Brief: From the line containing "1、丢弃这个重复的分组 M1；" to the end of the records below, output each line exactly; include both ends and nothing else.
+++ Supplied records
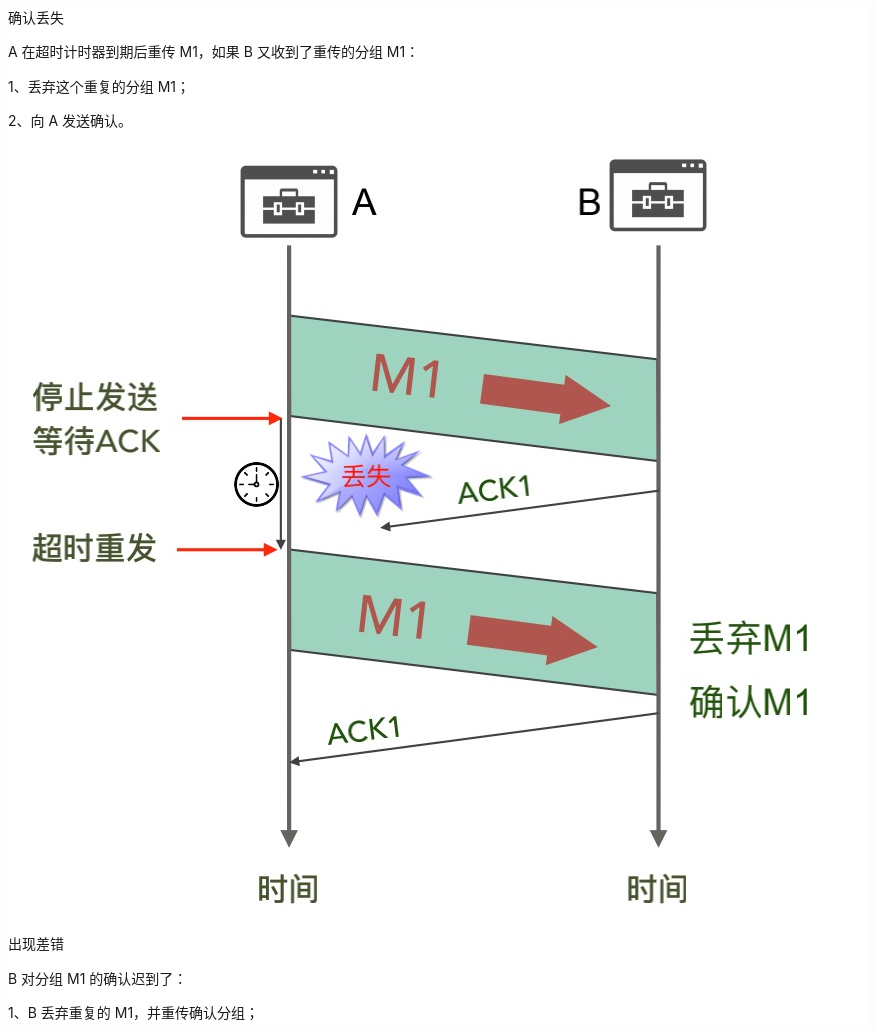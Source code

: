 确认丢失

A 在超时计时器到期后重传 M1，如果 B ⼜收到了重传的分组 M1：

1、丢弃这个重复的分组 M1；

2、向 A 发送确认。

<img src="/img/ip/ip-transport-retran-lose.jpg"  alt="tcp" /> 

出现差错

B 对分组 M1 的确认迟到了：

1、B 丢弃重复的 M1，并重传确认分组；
++++++
Task output:
1、丢弃这个重复的分组 M1；

2、向 A 发送确认。

<img src="/img/ip/ip-transport-retran-lose.jpg"  alt="tcp" /> 

出现差错

B 对分组 M1 的确认迟到了：

1、B 丢弃重复的 M1，并重传确认分组；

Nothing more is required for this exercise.